__Task instructions__:
Your task is to show every line in the listing below that includes "public".

┄┄┄┄┄┄

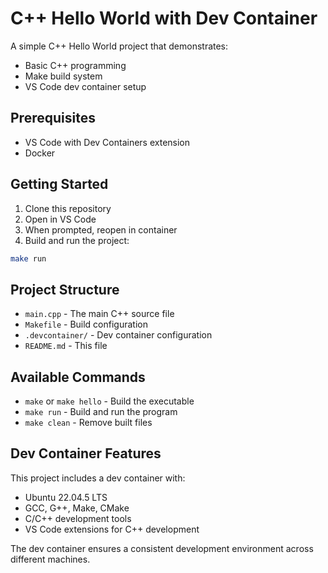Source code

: # C++ Hello World with Dev Container

A simple C++ Hello World project that demonstrates:
- Basic C++ programming
- Make build system
- VS Code dev container setup

## Prerequisites

- VS Code with Dev Containers extension
- Docker

## Getting Started

1. Clone this repository
2. Open in VS Code
3. When prompted, reopen in container
4. Build and run the project:

```bash
make run
```

## Project Structure

- `main.cpp` - The main C++ source file
- `Makefile` - Build configuration
- `.devcontainer/` - Dev container configuration
- `README.md` - This file

## Available Commands

- `make` or `make hello` - Build the executable
- `make run` - Build and run the program
- `make clean` - Remove built files

## Dev Container Features

This project includes a dev container with:
- Ubuntu 22.04.5 LTS
- GCC, G++, Make, CMake
- C/C++ development tools
- VS Code extensions for C++ development

The dev container ensures a consistent development environment across different machines.
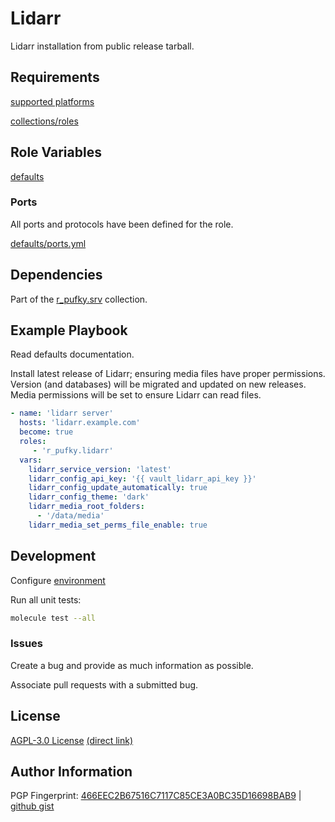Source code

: # Lidarr
Lidarr installation from public release tarball.

## Requirements
[supported platforms](https://github.com/r-pufky/ansible_lidarr/blob/main/meta/main.yml)

[collections/roles](https://github.com/r-pufky/ansible_lidarr/blob/main/meta/requirements.yml)

## Role Variables
[defaults](https://github.com/r-pufky/ansible_lidarr/tree/main/defaults/main)

### Ports
All ports and protocols have been defined for the role.

[defaults/ports.yml](https://github.com/r-pufky/ansible_lidarr/blob/main/defaults/main/ports.yml)

## Dependencies
Part of the [r_pufky.srv](https://github.com/r-pufky/ansible_collection_srv)
collection.

## Example Playbook
Read defaults documentation.

Install latest release of Lidarr; ensuring media files have proper permissions.
Version (and databases) will be migrated and updated on new releases. Media
permissions will be set to ensure Lidarr can read files.
``` yaml
- name: 'lidarr server'
  hosts: 'lidarr.example.com'
  become: true
  roles:
     - 'r_pufky.lidarr'
  vars:
    lidarr_service_version: 'latest'
    lidarr_config_api_key: '{{ vault_lidarr_api_key }}'
    lidarr_config_update_automatically: true
    lidarr_config_theme: 'dark'
    lidarr_media_root_folders:
      - '/data/media'
    lidarr_media_set_perms_file_enable: true
```

## Development
Configure [environment](https://github.com/r-pufky/ansible_collection_srv/blob/main/docs/dev/environment/README.md)

Run all unit tests:
``` bash
molecule test --all
```

### Issues
Create a bug and provide as much information as possible.

Associate pull requests with a submitted bug.

## License
[AGPL-3.0 License](https://www.tldrlegal.com/license/gnu-affero-general-public-license-v3-agpl-3-0)
 [(direct link)](https://github.com/r-pufky/ansible_lidarr/blob/main/LICENSE)

## Author Information
PGP Fingerprint: [466EEC2B67516C7117C85CE3A0BC35D16698BAB9](https://keys.openpgp.org/vks/v1/by-fingerprint/466EEC2B67516C7117C85CE3A0BC35D16698BAB9)
| [github gist](https://gist.github.com/r-pufky/a8df36977c55b5bb20829267c4c49d22)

┄┄┄┄┄┄

__Answer space__:
Lidarr installation from public release tarball.
[AGPL-3.0 License](https://www.tldrlegal.com/license/gnu-affero-general-public-license-v3-agpl-3-0)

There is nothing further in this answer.